"Oh, you are—priceless!" she pealed.

Vauquelin reflected, "She has three sterling qualities, this girl—she is pretty, she is nice, and she looks at me as if I were a young man."

During the next six weeks Vauquelin developed a zest for the Français that was astonishing. And not for the Français only, or for the Opéra Comique, and concerts, and kinemas. Blanche had never applauded her papa so ardently. He would be seized with captivating whims for expeditions, and picnics, and moonlight runs in the car. His frolicsomeness passed belief.
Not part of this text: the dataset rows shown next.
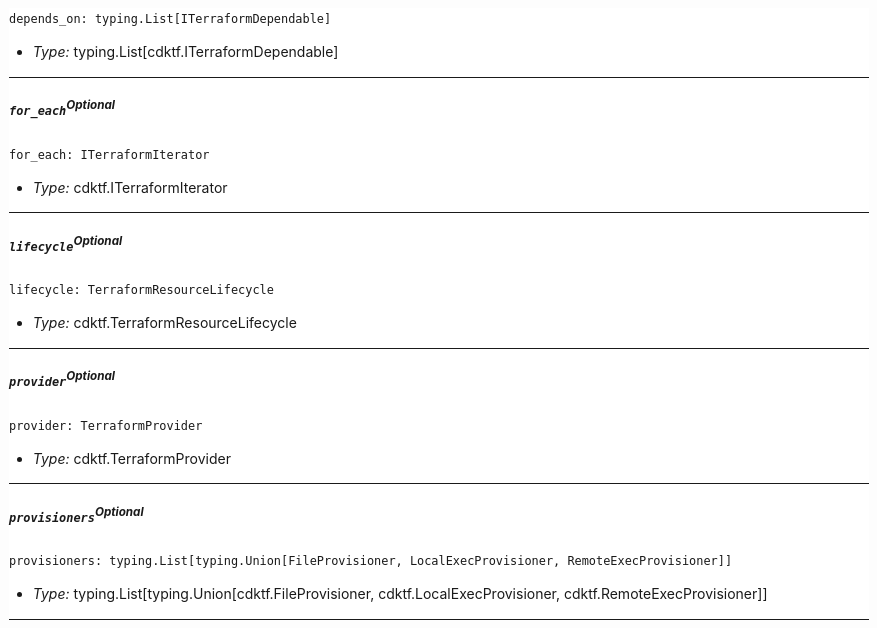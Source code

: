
```python
depends_on: typing.List[ITerraformDependable]
```

- *Type:* typing.List[cdktf.ITerraformDependable]

---

##### `for_each`<sup>Optional</sup> <a name="for_each" id="@cdktf/provider-vault.awsAuthBackendRoletagBlacklist.AwsAuthBackendRoletagBlacklistConfig.property.forEach"></a>

```python
for_each: ITerraformIterator
```

- *Type:* cdktf.ITerraformIterator

---

##### `lifecycle`<sup>Optional</sup> <a name="lifecycle" id="@cdktf/provider-vault.awsAuthBackendRoletagBlacklist.AwsAuthBackendRoletagBlacklistConfig.property.lifecycle"></a>

```python
lifecycle: TerraformResourceLifecycle
```

- *Type:* cdktf.TerraformResourceLifecycle

---

##### `provider`<sup>Optional</sup> <a name="provider" id="@cdktf/provider-vault.awsAuthBackendRoletagBlacklist.AwsAuthBackendRoletagBlacklistConfig.property.provider"></a>

```python
provider: TerraformProvider
```

- *Type:* cdktf.TerraformProvider

---

##### `provisioners`<sup>Optional</sup> <a name="provisioners" id="@cdktf/provider-vault.awsAuthBackendRoletagBlacklist.AwsAuthBackendRoletagBlacklistConfig.property.provisioners"></a>

```python
provisioners: typing.List[typing.Union[FileProvisioner, LocalExecProvisioner, RemoteExecProvisioner]]
```

- *Type:* typing.List[typing.Union[cdktf.FileProvisioner, cdktf.LocalExecProvisioner, cdktf.RemoteExecProvisioner]]

---
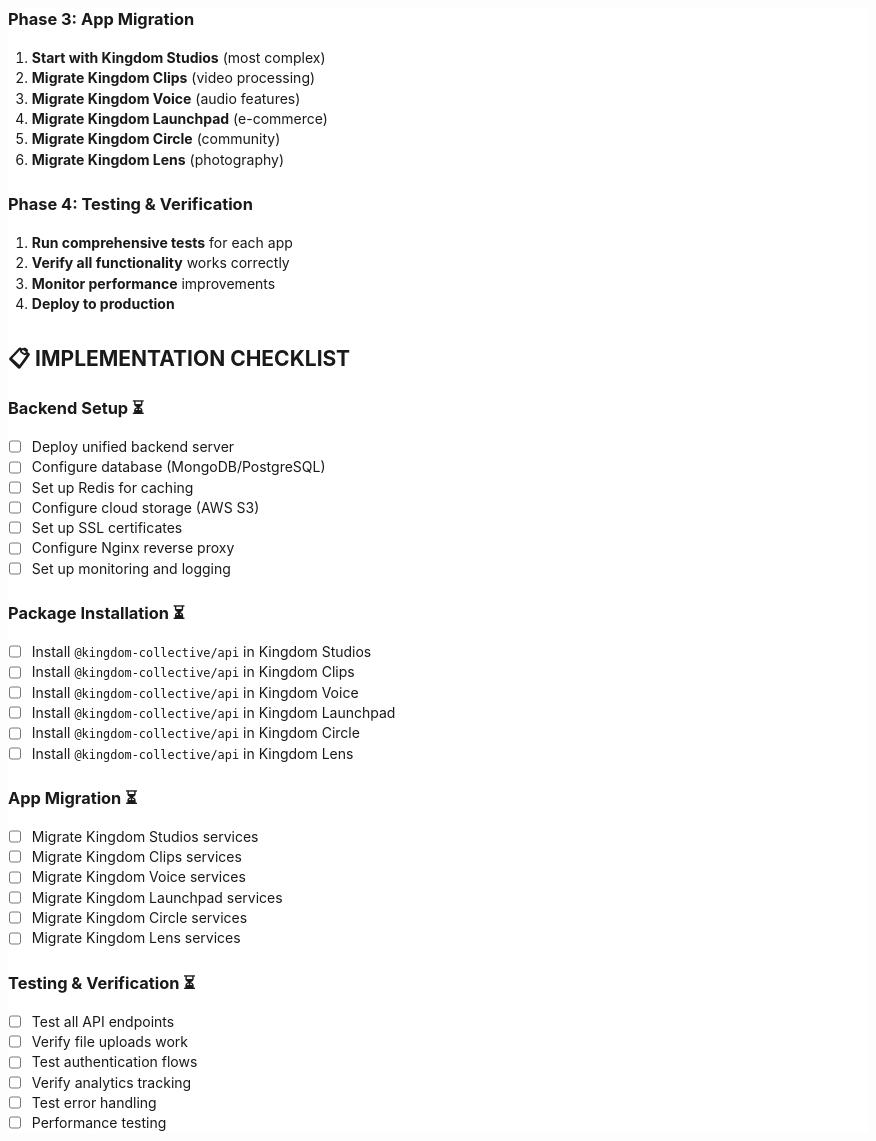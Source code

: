 ### **Phase 3: App Migration**

1. **Start with Kingdom Studios** (most complex)
2. **Migrate Kingdom Clips** (video processing)
3. **Migrate Kingdom Voice** (audio features)
4. **Migrate Kingdom Launchpad** (e-commerce)
5. **Migrate Kingdom Circle** (community)
6. **Migrate Kingdom Lens** (photography)

### **Phase 4: Testing & Verification**

1. **Run comprehensive tests** for each app
2. **Verify all functionality** works correctly
3. **Monitor performance** improvements
4. **Deploy to production**

## 📋 **IMPLEMENTATION CHECKLIST**

### **Backend Setup** ⏳

- [ ] Deploy unified backend server
- [ ] Configure database (MongoDB/PostgreSQL)
- [ ] Set up Redis for caching
- [ ] Configure cloud storage (AWS S3)
- [ ] Set up SSL certificates
- [ ] Configure Nginx reverse proxy
- [ ] Set up monitoring and logging

### **Package Installation** ⏳

- [ ] Install `@kingdom-collective/api` in Kingdom Studios
- [ ] Install `@kingdom-collective/api` in Kingdom Clips
- [ ] Install `@kingdom-collective/api` in Kingdom Voice
- [ ] Install `@kingdom-collective/api` in Kingdom Launchpad
- [ ] Install `@kingdom-collective/api` in Kingdom Circle
- [ ] Install `@kingdom-collective/api` in Kingdom Lens

### **App Migration** ⏳

- [ ] Migrate Kingdom Studios services
- [ ] Migrate Kingdom Clips services
- [ ] Migrate Kingdom Voice services
- [ ] Migrate Kingdom Launchpad services
- [ ] Migrate Kingdom Circle services
- [ ] Migrate Kingdom Lens services

### **Testing & Verification** ⏳

- [ ] Test all API endpoints
- [ ] Verify file uploads work
- [ ] Test authentication flows
- [ ] Verify analytics tracking
- [ ] Test error handling
- [ ] Performance testing
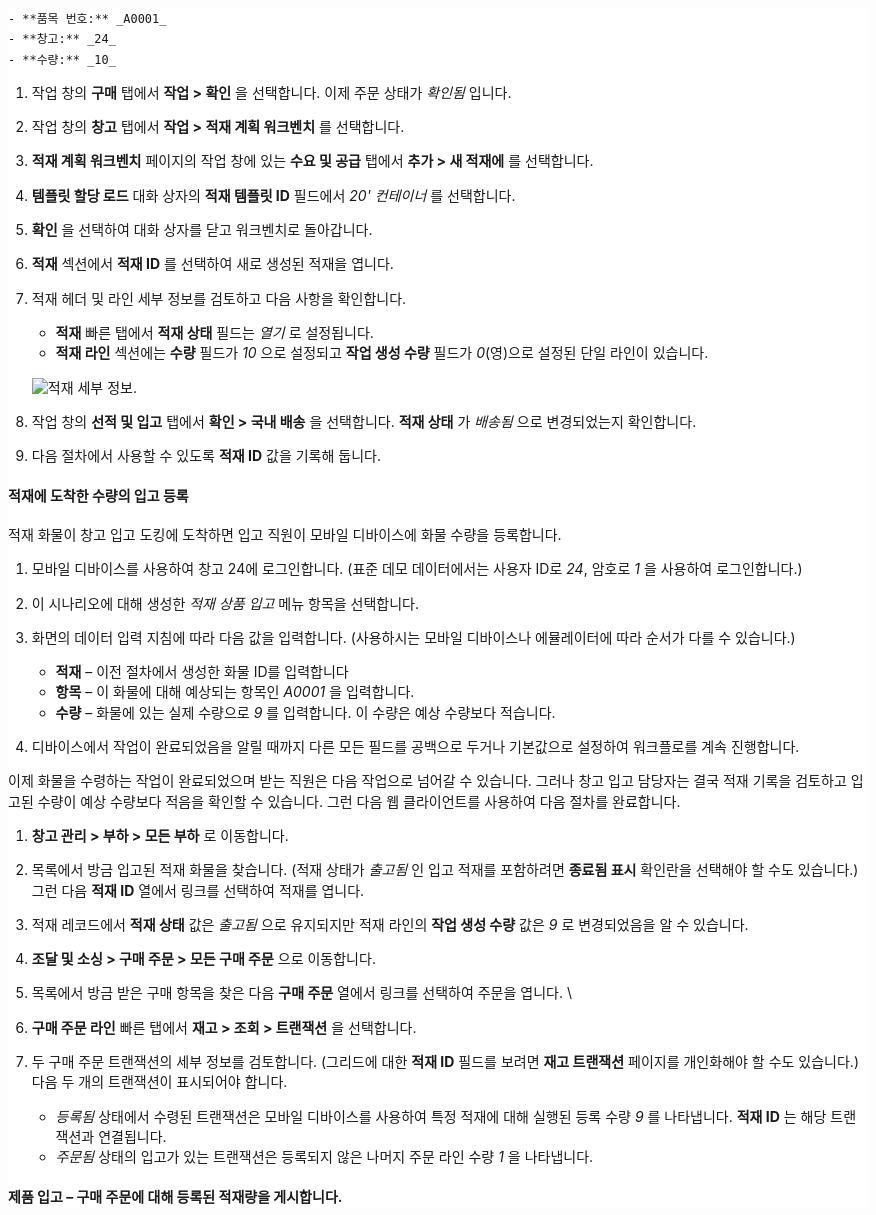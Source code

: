     - **품목 번호:** _A0001_
    - **창고:** _24_
    - **수량:** _10_

1. 작업 창의 **구매** 탭에서 **작업 \> 확인** 을 선택합니다. 이제 주문 상태가 _확인됨_ 입니다.
1. 작업 창의 **창고** 탭에서 **작업 \> 적재 계획 워크벤치** 를 선택합니다.
1. **적재 계획 워크벤치** 페이지의 작업 창에 있는 **수요 및 공급** 탭에서 **추가 \> 새 적재에** 를 선택합니다.
1. **템플릿 할당 로드** 대화 상자의 **적재 템플릿 ID** 필드에서 _20' 컨테이너_ 를 선택합니다.
1. **확인** 을 선택하여 대화 상자를 닫고 워크벤치로 돌아갑니다.
1. **적재** 섹션에서 **적재 ID** 를 선택하여 새로 생성된 적재을 엽니다.
1. 적재 헤더 및 라인 세부 정보를 검토하고 다음 사항을 확인합니다.

    - **적재** 빠른 탭에서 **적재 상태** 필드는 _열기_ 로 설정됩니다.
    - **적재 라인** 섹션에는 **수량** 필드가 _10_ 으로 설정되고 **작업 생성 수량** 필드가 _0_(영)으로 설정된 단일 라인이 있습니다.

    ![적재 세부 정보.](media/inbound-load-details.png "적재 세부 정보")

1. 작업 창의 **선적 및 입고** 탭에서 **확인 \> 국내 배송** 을 선택합니다. **적재 상태** 가 _배송됨_ 으로 변경되었는지 확인합니다.
1. 다음 절차에서 사용할 수 있도록 **적재 ID** 값을 기록해 둡니다.

#### <a name="register-receipt-of-the-quantities-that-arrived-on-the-load"></a>적재에 도착한 수량의 입고 등록

적재 화물이 창고 입고 도킹에 도착하면 입고 직원이 모바일 디바이스에 화물 수량을 등록합니다.

1. 모바일 디바이스를 사용하여 창고 24에 로그인합니다. (표준 데모 데이터에서는 사용자 ID로 _24_, 암호로 _1_ 을 사용하여 로그인합니다.)
1. 이 시나리오에 대해 생성한 _적재 상품 입고_ 메뉴 항목을 선택합니다.
1. 화면의 데이터 입력 지침에 따라 다음 값을 입력합니다. (사용하시는 모바일 디바이스나 에뮬레이터에 따라 순서가 다를 수 있습니다.)

    - **적재** – 이전 절차에서 생성한 화물 ID를 입력합니다
    - **항목** – 이 화물에 대해 예상되는 항목인 _A0001_ 을 입력합니다.
    - **수량** – 화물에 있는 실제 수량으로 _9_ 를 입력합니다. 이 수량은 예상 수량보다 적습니다.

1. 디바이스에서 작업이 완료되었음을 알릴 때까지 다른 모든 필드를 공백으로 두거나 기본값으로 설정하여 워크플로를 계속 진행합니다.

이제 화물을 수령하는 작업이 완료되었으며 받는 직원은 다음 작업으로 넘어갈 수 있습니다. 그러나 창고 입고 담당자는 결국 적재 기록을 검토하고 입고된 수량이 예상 수량보다 적음을 확인할 수 있습니다. 그런 다음 웹 클라이언트를 사용하여 다음 절차를 완료합니다.

1. **창고 관리 \> 부하 \> 모든 부하** 로 이동합니다.
1. 목록에서 방금 입고된 적재 화물을 찾습니다. (적재 상태가 _출고됨_ 인 입고 적재를 포함하려면 **종료됨 표시** 확인란을 선택해야 할 수도 있습니다.) 그런 다음 **적재 ID** 열에서 링크를 선택하여 적재를 엽니다.
1. 적재 레코드에서 **적재 상태** 값은 _출고됨_ 으로 유지되지만 적재 라인의 **작업 생성 수량** 값은 _9_ 로 변경되었음을 알 수 있습니다.
1. **조달 및 소싱 \> 구매 주문 \> 모든 구매 주문** 으로 이동합니다.
1. 목록에서 방금 받은 구매 항목을 찾은 다음 **구매 주문** 열에서 링크를 선택하여 주문을 엽니다.
\
1. **구매 주문 라인** 빠른 탭에서 **재고 \> 조회 \> 트랜잭션** 을 선택합니다.
1. 두 구매 주문 트랜잭션의 세부 정보를 검토합니다. (그리드에 대한 **적재 ID** 필드를 보려면 **재고 트랜잭션** 페이지를 개인화해야 할 수도 있습니다.) 다음 두 개의 트랜잭션이 표시되어야 합니다.

    - _등록됨_ 상태에서 수령된 트랜잭션은 모바일 디바이스를 사용하여 특정 적재에 대해 실행된 등록 수량 _9_ 를 나타냅니다. **적재 ID** 는 해당 트랜잭션과 연결됩니다.
    - _주문됨_ 상태의 입고가 있는 트랜잭션은 등록되지 않은 나머지 주문 라인 수량 _1_ 을 나타냅니다.

#### <a name="product-receiptpost-the-registered-load-quantities-against-purchase-orders"></a>제품 입고 – 구매 주문에 대해 등록된 적재량을 게시합니다.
Not till the six weeks were over and mademoiselle Paumelle had departed, bearing Blanche with her, did his spirits fall. And then there would have been no buyers. The middle-aged gentleman was plunged into melancholy, the worse to bear from the fact that he was conscious of being comic. Trying to throw dust in his own eyes, "It is frightful how I miss Blanche," he would soliloquise at the elegiac dinner-table. But the eyes were fixed sentimentally on the place that had been Georgette's. And as the date approached for Blanche to return, and his heart sank before the necessity for resuming his capers, "It is clear," he told himself, "that the affection I entertained for that Georgette Paumelle was almost parental!"

The fatherliness of his feelings for her, however, did not avert increased regrets at the greying moustache; and he abandoned his shaving mirror, because it magnified the lines about his nose and mouth.

Blanche, on his knee again, had plenty to tell. She described the stepfather as a "trial," and his maiden sisters as "cats." She had enjoyed herself, because Georgette and she had been together all day, but it must be hideous there for Georgette alone. "She isn't going to stick it much longer. She is miserable with them."

"How distressing that is!" said Vauquelin. "To whom does she go?"

"Well, she has money of her own, you know—she can live where she likes."

"Mais—Comment donc? She cannot live by herself—une jeune fille, bien élevée! What an idea! Her people would never sanction it."

"I think they would be rather glad to get rid of her," said Blanche, choosing a chocolate with deliberation.